Pengamat Soroti Kesaksian Imam Pejel di Sidang Maidi: Itu Fakta Persidangan, Bukan Pengkhianatan

MADIUN (Realita) - Jalannya sidang keenam perkara dugaan korupsi yang menjerat Wali Kota Madiun nonaktif, Maidi, kembali menjadi perhatian publik. Pengamat kebijakan publik, Iwan Susanto, menilai persidangan kali ini mengungkap sejumlah fakta hukum yang layak didalami lebih lanjut, terutama dari keterangan para saksi yang dihadirkan Jaksa Penuntut Umum (JPU).

Menurut Iwan, perhatian publik seharusnya tidak hanya terfokus pada bantahan para terdakwa, tetapi juga pada fakta-fakta yang terungkap melalui kesaksian di bawah sumpah di persidangan.

"Saya melihat sidang keenam ini menarik karena banyak fakta peristiwa hukum yang mulai terungkap.
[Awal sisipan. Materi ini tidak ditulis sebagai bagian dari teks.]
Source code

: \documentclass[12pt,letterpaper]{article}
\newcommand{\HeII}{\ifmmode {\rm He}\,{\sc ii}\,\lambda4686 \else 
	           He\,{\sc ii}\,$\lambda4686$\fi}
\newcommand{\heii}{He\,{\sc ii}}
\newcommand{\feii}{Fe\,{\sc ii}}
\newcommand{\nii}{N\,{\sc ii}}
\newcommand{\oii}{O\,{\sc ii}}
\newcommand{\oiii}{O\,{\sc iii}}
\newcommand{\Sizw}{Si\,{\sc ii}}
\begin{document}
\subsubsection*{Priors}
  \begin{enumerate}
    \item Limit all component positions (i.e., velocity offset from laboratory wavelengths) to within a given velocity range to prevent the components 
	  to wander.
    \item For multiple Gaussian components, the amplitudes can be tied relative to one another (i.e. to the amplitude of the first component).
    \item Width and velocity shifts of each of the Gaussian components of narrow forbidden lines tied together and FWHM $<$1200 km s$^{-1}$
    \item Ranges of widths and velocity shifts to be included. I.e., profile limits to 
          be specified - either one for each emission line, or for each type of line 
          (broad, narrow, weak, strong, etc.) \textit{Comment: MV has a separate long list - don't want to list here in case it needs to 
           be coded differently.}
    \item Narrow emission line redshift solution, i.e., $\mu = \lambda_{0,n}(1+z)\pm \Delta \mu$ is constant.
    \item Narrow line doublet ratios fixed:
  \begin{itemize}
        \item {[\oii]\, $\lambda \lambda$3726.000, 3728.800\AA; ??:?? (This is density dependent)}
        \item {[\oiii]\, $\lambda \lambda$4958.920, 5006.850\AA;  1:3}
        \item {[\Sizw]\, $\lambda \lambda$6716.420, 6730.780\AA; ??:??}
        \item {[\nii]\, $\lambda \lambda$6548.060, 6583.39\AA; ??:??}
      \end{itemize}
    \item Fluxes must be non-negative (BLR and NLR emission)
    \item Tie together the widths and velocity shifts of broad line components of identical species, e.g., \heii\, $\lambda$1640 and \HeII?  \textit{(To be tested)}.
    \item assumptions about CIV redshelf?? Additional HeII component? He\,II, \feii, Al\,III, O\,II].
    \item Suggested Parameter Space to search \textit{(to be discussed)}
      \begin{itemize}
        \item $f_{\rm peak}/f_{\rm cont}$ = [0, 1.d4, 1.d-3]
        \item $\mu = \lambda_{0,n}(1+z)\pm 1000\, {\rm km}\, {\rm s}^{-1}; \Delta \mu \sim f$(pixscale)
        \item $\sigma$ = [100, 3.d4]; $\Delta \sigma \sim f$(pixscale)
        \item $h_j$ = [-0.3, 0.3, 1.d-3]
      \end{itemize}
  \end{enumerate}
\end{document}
Yang perlu didalami bukan hanya pembelaan terdakwa, tetapi juga keterangan para saksi yang mengungkap dugaan adanya penyimpangan," ujar Iwan, Selasa (28/7/2026).

Salah satu hal yang disorotnya ialah keterangan mengenai proyek pembangunan di Tempat Pembuangan Akhir (TPA) yang disebut dikerjakan tanpa didahului kontrak. 

Menurutnya, apabila fakta tersebut terbukti, maka hal itu merupakan persoalan serius yang patut menjadi perhatian aparat penegak hukum.

Selain itu, Iwan juga menyoroti kesaksian seorang kontraktor yang mengungkap dugaan adanya aliran dana melalui sejumlah pihak, mulai dari kontraktor, perantara hingga penyelenggara negara.

"Kalau ada fakta yang disampaikan di persidangan mengenai aliran dana, penerima maupun perantaranya, itu yang justru harus didalami lebih jauh karena merupakan bagian dari fakta hukum yang muncul di persidangan," imbuhnya.

Ia juga menyinggung pengakuan sejumlah saksi mengenai adanya pos anggaran yang diduga disiapkan untuk aparat penegak hukum dengan istilah omah etan dan omah kulon. Menurut Iwan, karena keterangan tersebut disampaikan di bawah sumpah, maka sudah semestinya menjadi perhatian penyidik untuk ditelusuri lebih lanjut.

Di sisi lain, Iwan turut memberikan pandangannya terkait kesaksian Aang Imam Subarkah atau Imam Pejel yang hadir di persidangan dengan pendampingan Lembaga Perlindungan Saksi dan Korban (LPSK). Menurutnya, keterangan Imam tidak dapat serta-merta dimaknai sebagai bentuk pengkhianatan terhadap terdakwa.

"Saya melihat kesaksian Imam merupakan peristiwa hukum yang dia alami sendiri. Apa yang disampaikan di persidangan adalah pengalaman dan pengetahuannya yang kemudian dituangkan dalam berita acara pemeriksaan dan diuji di persidangan," jelasnya.

Iwan menilai, kedekatan Imam dengan terdakwa justru membuat yang bersangkutan mengetahui berbagai peristiwa yang berkaitan dengan perkara tersebut.

"Kalau kemudian ada yang menilai Imam sebagai pengkhianat, menurut saya itu tidak tepat. Yang disampaikan adalah fakta-fakta yang dia alami selama mendampingi terdakwa," tegasnya.

Ia juga membantah anggapan bahwa kesaksian Imam muncul akibat tekanan penyidik. Menurutnya, perkara yang kini disidangkan telah melalui proses penyelidikan, penyidikan, serta pengumpulan alat bukti sebelum dilimpahkan ke pengadilan.

Tak hanya itu, ia turut menyoroti persoalan pengelolaan parkir yang sempat mencuat dalam persidangan. Menurutnya, isu tersebut telah menjadi perhatian penyidik sejak pengelolaannya dialihkan kepada pihak swasta, sehingga bukan semata-mata muncul karena kesaksian Imam.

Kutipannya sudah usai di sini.